In carcere esistono diversi corsi e laboratori, che sono tanti modi per permettere ai detenuti di coltivare competenze utili per intrecciare il proprio lavoro con quello di altri cittadini; il Gruppo della trasgressione e il giornale di San Vittore giocano e lavorano intrecciando le parole di chi sta dentro e chi sta fuori dalle mura, nella consapevolezza che esistono tante mura di ordine diverso, dentro e fuori la mente.

Il film si conclude con un nuovo sogno, quello di essere riconosciuti, il desiderio che un fiore lanciato a chi guarda possa aprire una comunicazione col mondo esterno.

 

Umiltà ed equilibri

Sento dire spesso che bisogna imparare ad essere umili ma qualcosa mi dice che questo obiettivo, nei fatti, non viene mai raggiunto: l'uomo non può imparare per davvero ad essere umile, insegue un sogno che non è umile: è il sogno dell'Infinito. E non c'è un'età in cui questo sogno venga abbandonato; ad ogni età si cercano gli elementi utili a farlo stare in piedi.

Quando ero piccolo mi piaceva spingere la bicicletta di mio padre, farle prendere velocità perché potesse stare in equilibrio e correre da sola. L'uomo cerca di dare equilibrio a qualcosa e desidera che questo qualcosa possa mantenere l'equilibrio necessario per andare avanti. Io guardavo la bicicletta correre da sola per 20/30 metri e mi sembrava di realizzare questa fantasia di equilibrio.

Alcuni sognano l'infinito facendo cantare le persone in coro, altri costruendo una teoria per comprendere il mondo, altri non hanno strumenti nemmeno per essere coscienti del proprio sogno e allora tentano di fissarlo in un oggetto, nel potere; in ogni caso non si può essere umili fino al punto di rinunciare a sognare l'infinito. Ma collegando forze diverse, si può fare in modo che l'illusione di procedere verso l'Infinito regga nel tempo.

I detenuti cercano di riprendersi il sogno, di superare le distanze. Hanno un muro davanti e sognano di superarlo. Tutti abbiamo dei muri da superare, alcuni, ad esempio, hanno il sogno di imparare a parlare, ad urlare.

Credo che una ragionevole umiltà possa consistere nell'accettare l'aiuto degli altri per coltivare il proprio sogno.

Nel carcere possiamo rintracciare degli esempi di sogni abortiti che possono dirci qualcosa su noi stessi e stimolarci ad avere cura dei nostri sogni.

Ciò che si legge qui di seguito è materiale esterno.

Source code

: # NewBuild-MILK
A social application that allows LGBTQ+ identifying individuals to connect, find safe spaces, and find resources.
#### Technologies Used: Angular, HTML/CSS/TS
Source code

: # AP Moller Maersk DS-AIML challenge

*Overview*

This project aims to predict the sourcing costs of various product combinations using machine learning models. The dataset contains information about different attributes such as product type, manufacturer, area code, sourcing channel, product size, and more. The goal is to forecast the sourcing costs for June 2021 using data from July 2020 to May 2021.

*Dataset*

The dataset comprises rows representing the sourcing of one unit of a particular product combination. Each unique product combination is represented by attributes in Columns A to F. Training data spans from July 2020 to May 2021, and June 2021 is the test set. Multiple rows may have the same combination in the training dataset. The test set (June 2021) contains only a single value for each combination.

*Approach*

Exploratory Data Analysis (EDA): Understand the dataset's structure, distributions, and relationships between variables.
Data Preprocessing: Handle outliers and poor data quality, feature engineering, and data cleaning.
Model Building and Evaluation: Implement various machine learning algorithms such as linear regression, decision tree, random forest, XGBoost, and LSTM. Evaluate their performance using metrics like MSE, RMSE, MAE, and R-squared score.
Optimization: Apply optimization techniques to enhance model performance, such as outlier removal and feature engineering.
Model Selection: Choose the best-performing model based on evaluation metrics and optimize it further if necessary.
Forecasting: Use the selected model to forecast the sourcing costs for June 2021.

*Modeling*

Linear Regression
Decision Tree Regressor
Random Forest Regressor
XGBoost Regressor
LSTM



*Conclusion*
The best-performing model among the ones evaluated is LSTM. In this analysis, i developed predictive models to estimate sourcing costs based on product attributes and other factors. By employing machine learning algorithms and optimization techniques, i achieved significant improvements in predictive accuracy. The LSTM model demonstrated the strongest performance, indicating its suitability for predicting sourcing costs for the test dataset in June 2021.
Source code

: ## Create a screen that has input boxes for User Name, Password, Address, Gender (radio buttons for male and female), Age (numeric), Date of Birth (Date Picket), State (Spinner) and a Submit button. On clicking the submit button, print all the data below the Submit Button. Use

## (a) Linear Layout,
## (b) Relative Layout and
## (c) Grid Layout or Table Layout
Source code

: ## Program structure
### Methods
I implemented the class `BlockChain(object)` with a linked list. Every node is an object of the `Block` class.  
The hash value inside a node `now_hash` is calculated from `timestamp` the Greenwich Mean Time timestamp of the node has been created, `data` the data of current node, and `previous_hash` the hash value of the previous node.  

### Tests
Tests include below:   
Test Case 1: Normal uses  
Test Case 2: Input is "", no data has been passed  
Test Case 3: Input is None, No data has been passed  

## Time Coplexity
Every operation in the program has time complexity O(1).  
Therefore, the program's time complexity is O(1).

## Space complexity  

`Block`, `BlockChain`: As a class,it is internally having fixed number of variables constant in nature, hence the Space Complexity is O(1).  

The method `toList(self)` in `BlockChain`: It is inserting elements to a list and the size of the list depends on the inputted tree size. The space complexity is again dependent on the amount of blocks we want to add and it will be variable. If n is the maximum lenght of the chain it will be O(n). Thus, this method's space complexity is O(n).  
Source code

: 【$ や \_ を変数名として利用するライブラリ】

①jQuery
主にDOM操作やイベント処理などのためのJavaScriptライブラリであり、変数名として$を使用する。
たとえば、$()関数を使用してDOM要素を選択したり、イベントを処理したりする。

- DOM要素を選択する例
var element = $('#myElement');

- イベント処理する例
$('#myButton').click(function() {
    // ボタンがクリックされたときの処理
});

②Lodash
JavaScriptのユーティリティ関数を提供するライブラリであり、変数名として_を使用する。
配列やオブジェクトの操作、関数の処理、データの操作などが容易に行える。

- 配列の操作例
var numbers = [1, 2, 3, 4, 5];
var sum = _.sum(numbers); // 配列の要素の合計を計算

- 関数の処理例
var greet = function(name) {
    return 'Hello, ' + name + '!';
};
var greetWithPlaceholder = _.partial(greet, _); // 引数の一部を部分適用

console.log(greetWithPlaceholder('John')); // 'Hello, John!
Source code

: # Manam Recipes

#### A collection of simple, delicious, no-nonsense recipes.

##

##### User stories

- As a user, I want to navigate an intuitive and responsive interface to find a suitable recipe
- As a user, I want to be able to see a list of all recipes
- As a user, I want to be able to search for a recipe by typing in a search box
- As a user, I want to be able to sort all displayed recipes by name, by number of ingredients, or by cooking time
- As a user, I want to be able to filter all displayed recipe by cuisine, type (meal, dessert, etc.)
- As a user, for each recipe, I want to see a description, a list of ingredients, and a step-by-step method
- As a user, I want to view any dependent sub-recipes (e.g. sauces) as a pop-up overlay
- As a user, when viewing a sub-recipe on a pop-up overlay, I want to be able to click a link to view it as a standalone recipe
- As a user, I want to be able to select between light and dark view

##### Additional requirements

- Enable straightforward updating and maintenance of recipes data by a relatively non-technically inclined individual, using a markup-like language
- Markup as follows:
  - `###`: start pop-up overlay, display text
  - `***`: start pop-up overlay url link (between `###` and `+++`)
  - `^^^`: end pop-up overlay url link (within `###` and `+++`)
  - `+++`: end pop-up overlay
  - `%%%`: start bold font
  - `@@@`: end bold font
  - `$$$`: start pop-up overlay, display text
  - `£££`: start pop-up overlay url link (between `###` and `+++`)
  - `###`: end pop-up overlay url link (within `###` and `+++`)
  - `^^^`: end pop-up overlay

In carcere noi incontriamo e cerchiamo di fare incontrare persone i cui sogni di libertà e di indipendenza si sono frantumati contro la libertà degli altri; questo è il nostro lavoro e il nostro gioco: cercare cosa i nostri sogni hanno in comune, intessere progetti e parole dentro cui i sogni possano essere riconosciuti e acquisire equilibrio nel confronto con quelli degli altri.

Poi, una volta fuori dal carcere, si trova una realtà che mette a dura prova l'equilibrio che i sogni hanno conquistato, ma intanto ci si è allenati al gioco di fare stare in equilibrio una bicicletta che sembra andare da sola, spinta dal nostro desiderio, dalla forza che le abbiamo impresso e dalla forza di gravità, che è un limite, ma anche una risorsa.